Tra pareri sanitari negativi e tensione politica, il caso si riaccende. Alla Pucci Giannini e Mari tornano a parlare dell’ampliamento a Fosso Crepacuore. L’assessore all’Ambiente: «Avviato un tavolo con la Asl». La consigliera regionale: «Mobilitatevi»

Discarica, la città si ribella: no all’ennesimo ampliamento

Il Pincio ribadisce la sua netta contrarietà all’ampliamento della discarica di Fosso Crepacuore. Nel corso del consiglio comunale aperto sul biodigestore da 120mila tonnellate previsto a Monna Felicita, il tema è tornato con forza al centro del dibattito, intrecciandosi con l’altro grande fronte ambientale aperto sul territorio. L’iter autorizzativo per il nuovo bacino FC4, avviato dalla società Mad Srl e attualmente nella fase delle osservazioni pubbliche dopo la pubblicazione degli atti, rappresenta uno snodo cruciale. Un procedimento già segnato da criticità, tra cui il parere sfavorevole della Asl Roma 4 e la contrarietà espressa dal Comune.

L’assessore all’Ambiente Stefano Giannini ha letto in aula una nota ufficiale del sindaco: «Il Comune di Civitavecchia esprime ferma opposizione all’ipotesi di ampliamento della discarica per rifiuti non pericolosi in località Fosso Crepacuore». Una posizione motivata da «valutazioni sanitarie, ambientali e territoriali», in un contesto già «fortemente gravato da pressioni ambientali».

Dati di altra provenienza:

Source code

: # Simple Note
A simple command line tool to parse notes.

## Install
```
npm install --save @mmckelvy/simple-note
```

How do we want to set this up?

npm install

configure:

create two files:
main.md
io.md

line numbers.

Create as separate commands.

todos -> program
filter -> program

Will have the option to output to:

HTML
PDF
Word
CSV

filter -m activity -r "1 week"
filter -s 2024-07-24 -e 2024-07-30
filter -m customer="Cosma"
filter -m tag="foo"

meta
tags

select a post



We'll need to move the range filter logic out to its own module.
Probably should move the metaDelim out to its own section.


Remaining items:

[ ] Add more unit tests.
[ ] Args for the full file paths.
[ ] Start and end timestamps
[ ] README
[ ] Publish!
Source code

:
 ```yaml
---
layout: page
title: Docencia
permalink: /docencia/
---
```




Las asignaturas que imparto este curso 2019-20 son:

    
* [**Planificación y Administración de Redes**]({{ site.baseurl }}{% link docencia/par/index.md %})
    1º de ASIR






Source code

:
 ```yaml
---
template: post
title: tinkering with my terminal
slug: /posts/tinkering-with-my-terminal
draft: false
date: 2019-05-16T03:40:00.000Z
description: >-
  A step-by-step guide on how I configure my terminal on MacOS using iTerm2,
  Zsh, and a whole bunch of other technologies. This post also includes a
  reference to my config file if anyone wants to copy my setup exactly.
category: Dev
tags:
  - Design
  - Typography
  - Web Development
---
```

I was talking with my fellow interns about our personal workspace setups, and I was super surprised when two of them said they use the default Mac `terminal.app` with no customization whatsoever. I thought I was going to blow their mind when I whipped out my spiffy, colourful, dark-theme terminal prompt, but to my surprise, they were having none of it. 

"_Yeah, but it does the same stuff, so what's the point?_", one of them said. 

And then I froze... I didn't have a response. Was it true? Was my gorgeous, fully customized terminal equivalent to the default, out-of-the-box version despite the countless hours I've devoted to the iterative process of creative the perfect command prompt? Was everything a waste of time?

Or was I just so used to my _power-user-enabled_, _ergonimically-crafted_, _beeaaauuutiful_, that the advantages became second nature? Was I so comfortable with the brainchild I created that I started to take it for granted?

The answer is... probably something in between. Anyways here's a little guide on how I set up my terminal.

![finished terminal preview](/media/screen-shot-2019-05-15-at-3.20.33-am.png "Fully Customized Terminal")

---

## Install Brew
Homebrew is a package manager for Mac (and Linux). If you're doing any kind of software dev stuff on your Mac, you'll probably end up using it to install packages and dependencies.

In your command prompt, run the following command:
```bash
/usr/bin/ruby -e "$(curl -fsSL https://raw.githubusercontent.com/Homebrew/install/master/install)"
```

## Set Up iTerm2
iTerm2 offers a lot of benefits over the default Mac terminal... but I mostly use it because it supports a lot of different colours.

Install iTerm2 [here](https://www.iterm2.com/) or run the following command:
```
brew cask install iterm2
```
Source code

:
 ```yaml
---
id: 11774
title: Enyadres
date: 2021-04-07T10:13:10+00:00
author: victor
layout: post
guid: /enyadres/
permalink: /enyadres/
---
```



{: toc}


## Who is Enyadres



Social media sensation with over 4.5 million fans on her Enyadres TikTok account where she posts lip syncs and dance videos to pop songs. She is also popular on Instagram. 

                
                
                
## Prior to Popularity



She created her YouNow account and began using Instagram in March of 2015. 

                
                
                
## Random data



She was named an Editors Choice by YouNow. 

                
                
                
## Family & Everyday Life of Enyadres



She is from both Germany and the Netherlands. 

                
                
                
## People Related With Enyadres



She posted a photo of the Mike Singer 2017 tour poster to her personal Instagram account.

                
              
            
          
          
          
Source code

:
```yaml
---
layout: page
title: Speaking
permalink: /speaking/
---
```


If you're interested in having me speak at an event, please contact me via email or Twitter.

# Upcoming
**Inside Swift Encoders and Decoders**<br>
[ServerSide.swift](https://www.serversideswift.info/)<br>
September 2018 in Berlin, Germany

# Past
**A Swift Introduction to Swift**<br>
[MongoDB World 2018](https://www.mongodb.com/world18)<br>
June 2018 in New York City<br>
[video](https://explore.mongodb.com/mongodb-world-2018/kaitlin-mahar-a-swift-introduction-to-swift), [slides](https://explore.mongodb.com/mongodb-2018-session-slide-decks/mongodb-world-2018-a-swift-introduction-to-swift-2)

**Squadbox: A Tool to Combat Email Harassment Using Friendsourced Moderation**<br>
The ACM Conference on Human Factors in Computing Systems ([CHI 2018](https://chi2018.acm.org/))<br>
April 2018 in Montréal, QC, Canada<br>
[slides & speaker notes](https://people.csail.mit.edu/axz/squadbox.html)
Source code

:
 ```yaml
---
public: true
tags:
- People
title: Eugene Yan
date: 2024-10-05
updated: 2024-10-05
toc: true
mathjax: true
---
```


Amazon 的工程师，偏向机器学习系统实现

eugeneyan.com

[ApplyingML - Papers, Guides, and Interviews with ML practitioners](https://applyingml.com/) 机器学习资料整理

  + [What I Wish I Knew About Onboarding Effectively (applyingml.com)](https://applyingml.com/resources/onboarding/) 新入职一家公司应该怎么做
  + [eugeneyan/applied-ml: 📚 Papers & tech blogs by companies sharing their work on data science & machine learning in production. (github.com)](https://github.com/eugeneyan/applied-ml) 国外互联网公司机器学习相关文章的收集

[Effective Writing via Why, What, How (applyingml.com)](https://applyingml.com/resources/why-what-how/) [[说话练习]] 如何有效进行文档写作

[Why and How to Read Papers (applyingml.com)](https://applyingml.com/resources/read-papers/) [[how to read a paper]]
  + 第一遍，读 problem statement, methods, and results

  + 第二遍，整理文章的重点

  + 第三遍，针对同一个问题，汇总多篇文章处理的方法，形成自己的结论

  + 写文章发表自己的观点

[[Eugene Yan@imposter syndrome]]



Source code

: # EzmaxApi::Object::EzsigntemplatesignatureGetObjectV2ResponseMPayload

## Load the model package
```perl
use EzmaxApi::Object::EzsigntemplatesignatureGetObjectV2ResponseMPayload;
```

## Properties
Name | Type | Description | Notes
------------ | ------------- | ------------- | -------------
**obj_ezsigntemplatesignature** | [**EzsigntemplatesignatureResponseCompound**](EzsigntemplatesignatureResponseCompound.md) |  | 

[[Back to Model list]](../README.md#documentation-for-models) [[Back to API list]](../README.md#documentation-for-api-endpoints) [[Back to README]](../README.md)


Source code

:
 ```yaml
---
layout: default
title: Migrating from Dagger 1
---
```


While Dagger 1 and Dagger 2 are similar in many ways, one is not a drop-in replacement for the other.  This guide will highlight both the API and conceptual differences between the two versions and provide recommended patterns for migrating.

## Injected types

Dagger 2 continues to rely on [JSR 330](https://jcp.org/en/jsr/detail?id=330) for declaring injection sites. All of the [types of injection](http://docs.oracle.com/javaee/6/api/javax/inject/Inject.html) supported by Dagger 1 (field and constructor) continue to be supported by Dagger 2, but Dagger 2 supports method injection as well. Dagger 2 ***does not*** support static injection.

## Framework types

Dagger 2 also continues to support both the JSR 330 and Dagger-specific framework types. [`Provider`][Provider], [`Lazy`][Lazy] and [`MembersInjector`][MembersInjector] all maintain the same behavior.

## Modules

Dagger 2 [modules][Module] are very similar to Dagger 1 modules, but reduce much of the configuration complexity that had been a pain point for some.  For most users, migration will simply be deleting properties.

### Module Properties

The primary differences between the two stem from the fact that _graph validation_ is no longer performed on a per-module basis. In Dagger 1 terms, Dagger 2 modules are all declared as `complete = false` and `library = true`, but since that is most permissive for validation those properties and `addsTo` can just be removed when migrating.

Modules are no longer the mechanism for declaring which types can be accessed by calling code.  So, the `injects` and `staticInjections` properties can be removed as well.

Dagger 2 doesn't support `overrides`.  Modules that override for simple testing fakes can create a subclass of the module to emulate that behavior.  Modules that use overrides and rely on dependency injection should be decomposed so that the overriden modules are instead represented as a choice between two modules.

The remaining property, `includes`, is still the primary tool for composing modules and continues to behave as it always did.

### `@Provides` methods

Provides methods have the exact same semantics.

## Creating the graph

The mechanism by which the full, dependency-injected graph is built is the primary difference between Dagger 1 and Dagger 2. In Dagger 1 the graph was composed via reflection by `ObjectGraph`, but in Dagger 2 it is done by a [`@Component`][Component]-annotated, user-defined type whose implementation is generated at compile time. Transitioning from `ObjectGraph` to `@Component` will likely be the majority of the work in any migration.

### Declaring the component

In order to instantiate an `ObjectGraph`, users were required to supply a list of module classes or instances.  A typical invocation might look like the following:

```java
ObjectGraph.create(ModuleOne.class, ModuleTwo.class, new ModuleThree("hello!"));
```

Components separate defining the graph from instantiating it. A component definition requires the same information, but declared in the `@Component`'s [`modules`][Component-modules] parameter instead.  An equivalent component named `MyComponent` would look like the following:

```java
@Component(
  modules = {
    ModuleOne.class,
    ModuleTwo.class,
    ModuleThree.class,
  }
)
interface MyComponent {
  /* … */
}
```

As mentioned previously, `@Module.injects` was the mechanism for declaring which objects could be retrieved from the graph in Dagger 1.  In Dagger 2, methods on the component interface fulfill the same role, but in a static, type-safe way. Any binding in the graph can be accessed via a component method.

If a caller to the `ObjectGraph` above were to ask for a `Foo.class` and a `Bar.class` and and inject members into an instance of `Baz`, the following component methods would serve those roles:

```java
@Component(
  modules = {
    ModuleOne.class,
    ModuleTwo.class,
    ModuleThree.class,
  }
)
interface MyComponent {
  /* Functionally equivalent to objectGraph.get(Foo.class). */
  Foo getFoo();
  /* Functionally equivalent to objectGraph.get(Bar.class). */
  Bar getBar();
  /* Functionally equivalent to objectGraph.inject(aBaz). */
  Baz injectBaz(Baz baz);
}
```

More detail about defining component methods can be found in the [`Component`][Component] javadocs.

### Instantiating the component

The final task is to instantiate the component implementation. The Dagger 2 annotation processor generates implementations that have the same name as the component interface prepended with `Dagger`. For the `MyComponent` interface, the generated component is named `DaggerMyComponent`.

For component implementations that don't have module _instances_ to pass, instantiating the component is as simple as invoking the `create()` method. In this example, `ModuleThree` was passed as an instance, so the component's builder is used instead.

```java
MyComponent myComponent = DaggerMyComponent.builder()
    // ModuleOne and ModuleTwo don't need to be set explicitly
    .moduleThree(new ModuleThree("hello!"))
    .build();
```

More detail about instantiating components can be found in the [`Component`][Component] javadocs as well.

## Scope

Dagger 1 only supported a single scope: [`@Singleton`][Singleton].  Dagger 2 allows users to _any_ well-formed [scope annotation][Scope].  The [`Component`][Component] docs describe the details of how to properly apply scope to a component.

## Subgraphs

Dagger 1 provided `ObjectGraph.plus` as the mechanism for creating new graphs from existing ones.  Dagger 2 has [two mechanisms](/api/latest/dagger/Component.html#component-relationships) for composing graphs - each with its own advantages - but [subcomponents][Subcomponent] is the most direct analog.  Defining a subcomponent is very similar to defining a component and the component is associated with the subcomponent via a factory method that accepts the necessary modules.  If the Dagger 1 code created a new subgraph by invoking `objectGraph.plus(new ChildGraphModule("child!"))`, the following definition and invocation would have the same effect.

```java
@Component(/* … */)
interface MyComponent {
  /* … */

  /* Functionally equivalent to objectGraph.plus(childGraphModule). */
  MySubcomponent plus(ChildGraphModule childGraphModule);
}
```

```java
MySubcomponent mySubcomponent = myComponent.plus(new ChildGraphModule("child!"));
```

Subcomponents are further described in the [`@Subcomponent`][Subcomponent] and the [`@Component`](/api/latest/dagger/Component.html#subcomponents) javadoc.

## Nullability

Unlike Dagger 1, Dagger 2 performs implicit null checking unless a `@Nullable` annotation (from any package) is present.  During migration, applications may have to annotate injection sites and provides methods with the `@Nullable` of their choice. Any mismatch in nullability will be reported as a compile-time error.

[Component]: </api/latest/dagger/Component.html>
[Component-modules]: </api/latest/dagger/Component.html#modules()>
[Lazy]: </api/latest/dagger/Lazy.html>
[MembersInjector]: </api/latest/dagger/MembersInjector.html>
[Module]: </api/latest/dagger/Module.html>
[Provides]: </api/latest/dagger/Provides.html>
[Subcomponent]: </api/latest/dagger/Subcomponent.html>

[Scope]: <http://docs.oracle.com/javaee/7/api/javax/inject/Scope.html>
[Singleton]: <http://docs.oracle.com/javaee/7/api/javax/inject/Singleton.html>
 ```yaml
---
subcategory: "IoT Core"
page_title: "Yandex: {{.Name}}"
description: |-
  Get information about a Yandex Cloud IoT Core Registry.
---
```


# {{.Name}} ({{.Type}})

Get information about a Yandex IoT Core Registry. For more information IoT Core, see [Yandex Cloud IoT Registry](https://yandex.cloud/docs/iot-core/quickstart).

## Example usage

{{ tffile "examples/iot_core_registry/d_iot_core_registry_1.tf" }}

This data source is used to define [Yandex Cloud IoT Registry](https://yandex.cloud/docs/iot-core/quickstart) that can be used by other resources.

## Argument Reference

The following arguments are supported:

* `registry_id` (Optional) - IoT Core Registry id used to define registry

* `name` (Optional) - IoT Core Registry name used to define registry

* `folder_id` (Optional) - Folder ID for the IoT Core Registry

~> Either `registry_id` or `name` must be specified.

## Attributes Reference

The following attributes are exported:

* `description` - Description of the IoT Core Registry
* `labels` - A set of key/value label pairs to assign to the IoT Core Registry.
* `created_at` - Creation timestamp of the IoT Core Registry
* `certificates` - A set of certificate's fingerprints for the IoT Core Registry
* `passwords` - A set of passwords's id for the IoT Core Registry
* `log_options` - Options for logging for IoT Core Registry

Giannini ha poi chiarito il quadro politico-amministrativo: «Abbiamo già dato parere negativo e avviato un tavolo con la Asl per avere una linea comune». E ha rilanciato il tema del piano rifiuti regionale: «Dov’è? Civitavecchia deve essere coinvolta, perché il futuro del territorio passa anche da lì».

Sul versante regionale, la consigliera di Fratelli d’Italia Emanuela Mari ha invitato alla mobilitazione: «Sul sito del Comune è stato pubblicato il progetto e ci sono 30 giorni per presentare osservazioni. Spero che ogni cittadino lo faccia». Un passaggio che, secondo Mari, rischia di essere decisivo: «Scongiuriamo da una parte il biodigestore e dall’altra apriamo all’ampliamento della discarica».

Mari ha inoltre richiamato i pareri sanitari negativi e la necessità di un riesame complessivo: «Bisogna tenere conto delle osservazioni delle comunità locali, degli enti territoriali e delle autorità sanitarie». E ha puntato il dito anche sul contesto più ampio, tra interessi industriali e gestione dei rifiuti nel Lazio.

Due procedimenti distinti, quello del biodigestore e quello della discarica, ma un unico nodo politico e ambientale: il futuro di Civitavecchia, stretto tra nuove autorizzazioni e una pressione crescente sul territorio.